*** Block opens ***

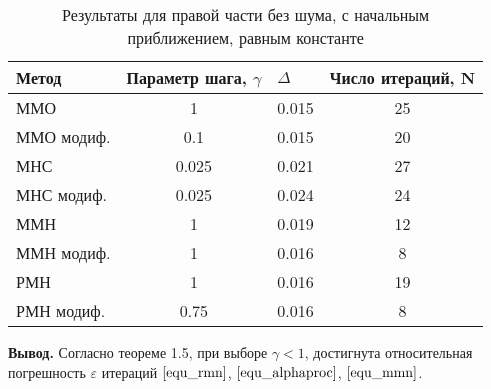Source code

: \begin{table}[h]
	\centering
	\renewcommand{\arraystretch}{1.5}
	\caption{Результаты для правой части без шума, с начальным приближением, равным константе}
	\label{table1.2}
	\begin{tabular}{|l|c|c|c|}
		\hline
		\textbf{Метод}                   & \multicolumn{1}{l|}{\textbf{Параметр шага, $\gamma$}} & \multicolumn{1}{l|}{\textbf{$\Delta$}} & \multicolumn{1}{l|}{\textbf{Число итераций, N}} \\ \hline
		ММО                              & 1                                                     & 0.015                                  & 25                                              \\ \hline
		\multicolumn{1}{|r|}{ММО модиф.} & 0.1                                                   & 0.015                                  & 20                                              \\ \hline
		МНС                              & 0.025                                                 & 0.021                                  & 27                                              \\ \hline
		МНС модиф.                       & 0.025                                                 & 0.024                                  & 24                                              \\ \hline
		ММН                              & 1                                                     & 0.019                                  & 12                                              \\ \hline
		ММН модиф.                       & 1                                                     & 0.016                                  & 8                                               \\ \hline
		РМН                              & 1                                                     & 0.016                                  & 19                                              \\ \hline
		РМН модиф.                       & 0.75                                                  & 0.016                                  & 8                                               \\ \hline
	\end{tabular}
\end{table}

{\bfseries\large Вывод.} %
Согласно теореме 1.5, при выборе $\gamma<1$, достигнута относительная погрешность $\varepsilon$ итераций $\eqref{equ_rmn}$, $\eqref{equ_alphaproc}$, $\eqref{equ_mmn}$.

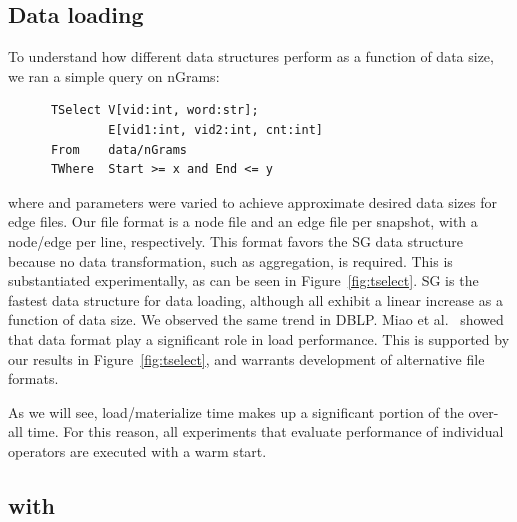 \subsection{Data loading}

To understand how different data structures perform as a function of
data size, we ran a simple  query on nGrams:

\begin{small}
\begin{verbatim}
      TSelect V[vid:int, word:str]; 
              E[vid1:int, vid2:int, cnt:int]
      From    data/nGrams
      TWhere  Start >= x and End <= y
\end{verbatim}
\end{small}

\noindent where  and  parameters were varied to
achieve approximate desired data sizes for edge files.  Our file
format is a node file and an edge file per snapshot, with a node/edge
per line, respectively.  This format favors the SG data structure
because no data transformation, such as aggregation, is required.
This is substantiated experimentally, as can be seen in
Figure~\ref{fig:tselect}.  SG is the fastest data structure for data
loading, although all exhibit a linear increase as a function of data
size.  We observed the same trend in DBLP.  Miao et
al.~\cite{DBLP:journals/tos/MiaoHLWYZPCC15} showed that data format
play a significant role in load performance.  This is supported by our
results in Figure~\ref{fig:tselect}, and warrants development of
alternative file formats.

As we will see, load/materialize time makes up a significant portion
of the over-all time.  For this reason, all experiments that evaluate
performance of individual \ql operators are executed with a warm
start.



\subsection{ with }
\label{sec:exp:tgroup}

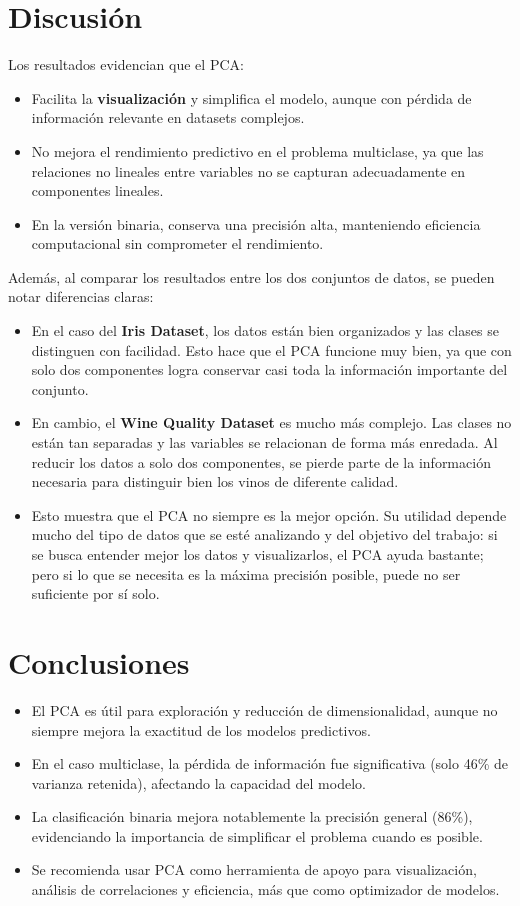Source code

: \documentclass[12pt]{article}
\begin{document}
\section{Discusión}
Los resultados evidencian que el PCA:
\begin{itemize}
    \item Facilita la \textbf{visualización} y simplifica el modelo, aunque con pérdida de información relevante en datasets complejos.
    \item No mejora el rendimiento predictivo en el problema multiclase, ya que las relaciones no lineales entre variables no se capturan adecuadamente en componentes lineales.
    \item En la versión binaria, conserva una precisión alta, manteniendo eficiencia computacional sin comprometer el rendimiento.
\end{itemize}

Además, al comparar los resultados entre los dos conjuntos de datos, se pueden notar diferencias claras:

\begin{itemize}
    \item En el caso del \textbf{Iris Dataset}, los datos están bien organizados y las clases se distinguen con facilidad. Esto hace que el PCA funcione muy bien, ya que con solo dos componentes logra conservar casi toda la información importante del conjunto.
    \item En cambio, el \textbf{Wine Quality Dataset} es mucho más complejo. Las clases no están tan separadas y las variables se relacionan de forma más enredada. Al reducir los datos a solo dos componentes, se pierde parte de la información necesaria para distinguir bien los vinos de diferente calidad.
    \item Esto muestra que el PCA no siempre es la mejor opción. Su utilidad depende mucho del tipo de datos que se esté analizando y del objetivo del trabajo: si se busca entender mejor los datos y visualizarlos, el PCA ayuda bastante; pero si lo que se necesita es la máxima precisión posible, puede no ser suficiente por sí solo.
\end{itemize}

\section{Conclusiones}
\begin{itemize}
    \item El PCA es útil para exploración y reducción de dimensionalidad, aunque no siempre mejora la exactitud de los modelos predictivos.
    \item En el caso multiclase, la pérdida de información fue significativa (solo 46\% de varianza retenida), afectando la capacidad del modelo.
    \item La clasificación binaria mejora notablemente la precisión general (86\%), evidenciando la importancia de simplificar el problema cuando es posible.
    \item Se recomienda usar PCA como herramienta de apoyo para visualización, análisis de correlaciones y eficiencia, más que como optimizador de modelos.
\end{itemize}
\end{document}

*** Block closes ***

**Instructions for the task**
Tell how many lines of the data above include the string "file", with no other text in the answer.

**Answer section**
3